WORK TASK: The answer must be every line below that contains the string "melhorar".

PROVIDED MATERIAL:

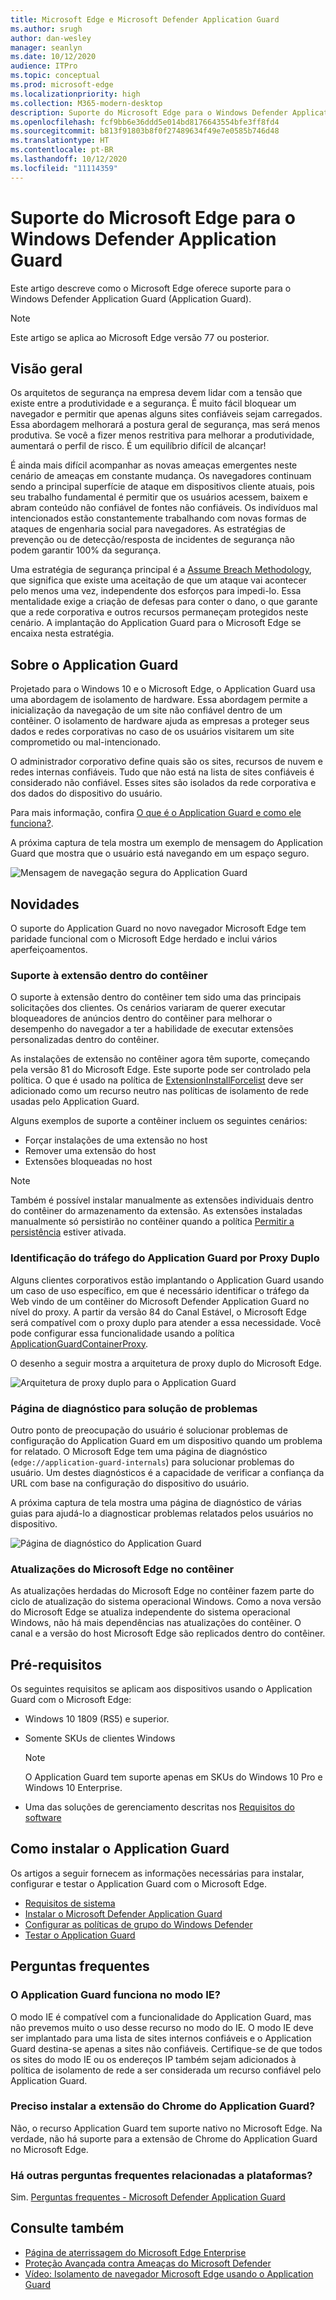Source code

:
 ```yaml
---
title: Microsoft Edge e Microsoft Defender Application Guard
ms.author: srugh
author: dan-wesley
manager: seanlyn
ms.date: 10/12/2020
audience: ITPro
ms.topic: conceptual
ms.prod: microsoft-edge
ms.localizationpriority: high
ms.collection: M365-modern-desktop
description: Suporte do Microsoft Edge para o Windows Defender Application Guard
ms.openlocfilehash: fcf9bb6e36ddd5e014bd8176643554bfe3ff8fd4
ms.sourcegitcommit: b813f91803b8f0f27489634f49e7e0585b746d48
ms.translationtype: HT
ms.contentlocale: pt-BR
ms.lasthandoff: 10/12/2020
ms.locfileid: "11114359"
---
```

# Suporte do Microsoft Edge para o Windows Defender Application Guard

Este artigo descreve como o Microsoft Edge oferece suporte para o Windows Defender Application Guard (Application Guard).

> [!NOTE]
> Este artigo se aplica ao Microsoft Edge versão 77 ou posterior.

## Visão geral

Os arquitetos de segurança na empresa devem lidar com a tensão que existe entre a produtividade e a segurança. É muito fácil bloquear um navegador e permitir que apenas alguns sites confiáveis sejam carregados. Essa abordagem melhorará a postura geral de segurança, mas será menos produtiva. Se você a fizer menos restritiva para melhorar a produtividade, aumentará o perfil de risco. É um equilíbrio difícil de alcançar!

É ainda mais difícil acompanhar as novas ameaças emergentes neste cenário de ameaças em constante mudança. Os navegadores continuam sendo a principal superfície de ataque em dispositivos cliente atuais, pois seu trabalho fundamental é permitir que os usuários acessem, baixem e abram conteúdo não confiável de fontes não confiáveis. Os indivíduos mal intencionados estão constantemente trabalhando com novas formas de ataques de engenharia social para navegadores. As estratégias de prevenção ou de detecção/resposta de incidentes de segurança não podem garantir 100% da segurança.

Uma estratégia de segurança principal é a [Assume Breach Methodology](https://docs.microsoft.com/office365/Enterprise/office-365-monitoring-and-testing#assume-breach-methodology), que significa que existe uma aceitação de que um ataque vai acontecer pelo menos uma vez, independente dos esforços para impedi-lo. Essa mentalidade exige a criação de defesas para conter o dano, o que garante que a rede corporativa e outros recursos permaneçam protegidos neste cenário.  A implantação do Application Guard para o Microsoft Edge se encaixa nesta estratégia.

## Sobre o Application Guard

Projetado para o Windows 10 e o Microsoft Edge, o Application Guard usa uma abordagem de isolamento de hardware. Essa abordagem permite a inicialização da navegação de um site não confiável dentro de um contêiner. O isolamento de hardware ajuda as empresas a proteger seus dados e redes corporativas no caso de os usuários visitarem um site comprometido ou mal-intencionado.

O administrador corporativo define quais são os sites, recursos de nuvem e redes internas confiáveis. Tudo que não está na lista de sites confiáveis é considerado não confiável. Esses sites são isolados da rede corporativa e dos dados do dispositivo do usuário.

Para mais informação, confira [O que é o Application Guard e como ele funciona?](https://docs.microsoft.com/windows/security/threat-protection/microsoft-defender-application-guard/md-app-guard-overview#what-is-application-guard-and-how-does-it-work).

A próxima captura de tela mostra um exemplo de mensagem do Application Guard que mostra que o usuário está navegando em um espaço seguro.

![Mensagem de navegação segura do Application Guard](media/microsoft-edge-security-windows-defender-application-guard/wd-application-guard-1.png)

## Novidades

O suporte do Application Guard no novo navegador Microsoft Edge tem paridade funcional com o Microsoft Edge herdado e inclui vários aperfeiçoamentos.

### Suporte à extensão dentro do contêiner

O suporte à extensão dentro do contêiner tem sido uma das principais solicitações dos clientes. Os cenários variaram de querer executar bloqueadores de anúncios dentro do contêiner para melhorar o desempenho do navegador a ter a habilidade de executar extensões personalizadas dentro do contêiner.

As instalações de extensão no contêiner agora têm suporte, começando pela versão 81 do Microsoft Edge. Este suporte pode ser controlado pela política. O  que é usado na política de [ExtensionInstallForcelist](https://docs.microsoft.com/DeployEdge/microsoft-edge-policies#extensioninstallforcelist) deve ser adicionado como um recurso neutro nas políticas de isolamento de rede usadas pelo Application Guard.

Alguns exemplos de suporte a contêiner incluem os seguintes cenários:

- Forçar instalações de uma extensão no host
- Remover uma extensão do host
- Extensões bloqueadas no host

> [!NOTE]
> Também é possível instalar manualmente as extensões individuais dentro do contêiner do armazenamento da extensão. As extensões instaladas manualmente só persistirão no contêiner quando a política [Permitir a persistência](https://docs.microsoft.com/windows/security/threat-protection/microsoft-defender-application-guard/configure-md-app-guard#application-specific-settings) estiver ativada.

### Identificação do tráfego do Application Guard por Proxy Duplo

Alguns clientes corporativos estão implantando o Application Guard usando um caso de uso específico, em que é necessário identificar o tráfego da Web vindo de um contêiner do Microsoft Defender Application Guard no nível do proxy. A partir da versão 84 do Canal Estável, o Microsoft Edge será compatível com o proxy duplo para atender a essa necessidade. Você pode configurar essa funcionalidade usando a política [ApplicationGuardContainerProxy](https://docs.microsoft.com/DeployEdge/microsoft-edge-policies#applicationguardcontainerproxy).

O desenho a seguir mostra a arquitetura de proxy duplo do Microsoft Edge.

![Arquitetura de proxy duplo para o Application Guard](media/microsoft-edge-security-windows-defender-application-guard/wd-application-guard-dual-proxy.png)

### Página de diagnóstico para solução de problemas

Outro ponto de preocupação do usuário é solucionar problemas de configuração do Application Guard em um dispositivo quando um problema for relatado. O Microsoft Edge tem uma página de diagnóstico (`edge://application-guard-internals`) para solucionar problemas do usuário. Um destes diagnósticos é a capacidade de verificar a confiança da URL com base na configuração do dispositivo do usuário.

A próxima captura de tela mostra uma página de diagnóstico de várias guias para ajudá-lo a diagnosticar problemas relatados pelos usuários no dispositivo.

![Página de diagnóstico do Application Guard](media/microsoft-edge-security-windows-defender-application-guard/wd-application-guard-2.png)

### Atualizações do Microsoft Edge no contêiner

As atualizações herdadas do Microsoft Edge no contêiner fazem parte do ciclo de atualização do sistema operacional Windows. Como a nova versão do Microsoft Edge se atualiza independente do sistema operacional Windows, não há mais dependências nas atualizações do contêiner. O canal e a versão do host Microsoft Edge são replicados dentro do contêiner.

## Pré-requisitos

Os seguintes requisitos se aplicam aos dispositivos usando o Application Guard com o Microsoft Edge:

- Windows 10 1809 (RS5) e superior.
- Somente SKUs de clientes Windows

  > [!NOTE]
  > O Application Guard tem suporte apenas em SKUs do Windows 10 Pro e Windows 10 Enterprise.

- Uma das soluções de gerenciamento descritas nos [Requisitos do software](https://docs.microsoft.com/windows/security/threat-protection/microsoft-defender-application-guard/reqs-md-app-guard#software-requirements)

## Como instalar o Application Guard

Os artigos a seguir fornecem as informações necessárias para instalar, configurar e testar o Application Guard com o Microsoft Edge.

- [Requisitos de sistema](https://docs.microsoft.com/windows/security/threat-protection/microsoft-defender-application-guard/reqs-md-app-guard)
- [Instalar o Microsoft Defender Application Guard](https://docs.microsoft.com/windows/security/threat-protection/microsoft-defender-application-guard/install-md-app-guard)
- [Configurar as políticas de grupo do Windows Defender](https://docs.microsoft.com/windows/security/threat-protection/microsoft-defender-application-guard/configure-md-app-guard)
- [Testar o Application Guard](https://docs.microsoft.com/windows/security/threat-protection/microsoft-defender-application-guard/test-scenarios-md-app-guard)

## Perguntas frequentes

### O Application Guard funciona no modo IE?

O modo IE é compatível com a funcionalidade do Application Guard, mas não prevemos muito o uso desse recurso no modo do IE. O modo IE deve ser implantado para uma lista de sites internos confiáveis e o Application Guard destina-se apenas a sites não confiáveis. Certifique-se de que todos os sites do modo IE ou os endereços IP também sejam adicionados à política de isolamento de rede a ser considerada um recurso confiável pelo Application Guard.

### Preciso instalar a extensão do Chrome do Application Guard?

Não, o recurso Application Guard tem suporte nativo no Microsoft Edge. Na verdade, não há suporte para a extensão de Chrome do Application Guard no Microsoft Edge.

### Há outras perguntas frequentes relacionadas a plataformas?

Sim. [Perguntas frequentes - Microsoft Defender Application Guard](https://docs.microsoft.com/windows/security/threat-protection/microsoft-defender-application-guard/faq-md-app-guard) 

## Consulte também

- [Página de aterrissagem do Microsoft Edge Enterprise](https://aka.ms/EdgeEnterprise)
- [Proteção Avançada contra Ameaças do Microsoft Defender](https://docs.microsoft.com/windows/security/threat-protection/microsoft-defender-atp/microsoft-defender-advanced-threat-protection)
- [Vídeo: Isolamento de navegador Microsoft Edge usando o Application Guard](https://www.youtube.com/watch?v=zQjaRqNXMqw&t=3s)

SOLUTION:
Os arquitetos de segurança na empresa devem lidar com a tensão que existe entre a produtividade e a segurança. É muito fácil bloquear um navegador e permitir que apenas alguns sites confiáveis sejam carregados. Essa abordagem melhorará a postura geral de segurança, mas será menos produtiva. Se você a fizer menos restritiva para melhorar a produtividade, aumentará o perfil de risco. É um equilíbrio difícil de alcançar!
O suporte à extensão dentro do contêiner tem sido uma das principais solicitações dos clientes. Os cenários variaram de querer executar bloqueadores de anúncios dentro do contêiner para melhorar o desempenho do navegador a ter a habilidade de executar extensões personalizadas dentro do contêiner.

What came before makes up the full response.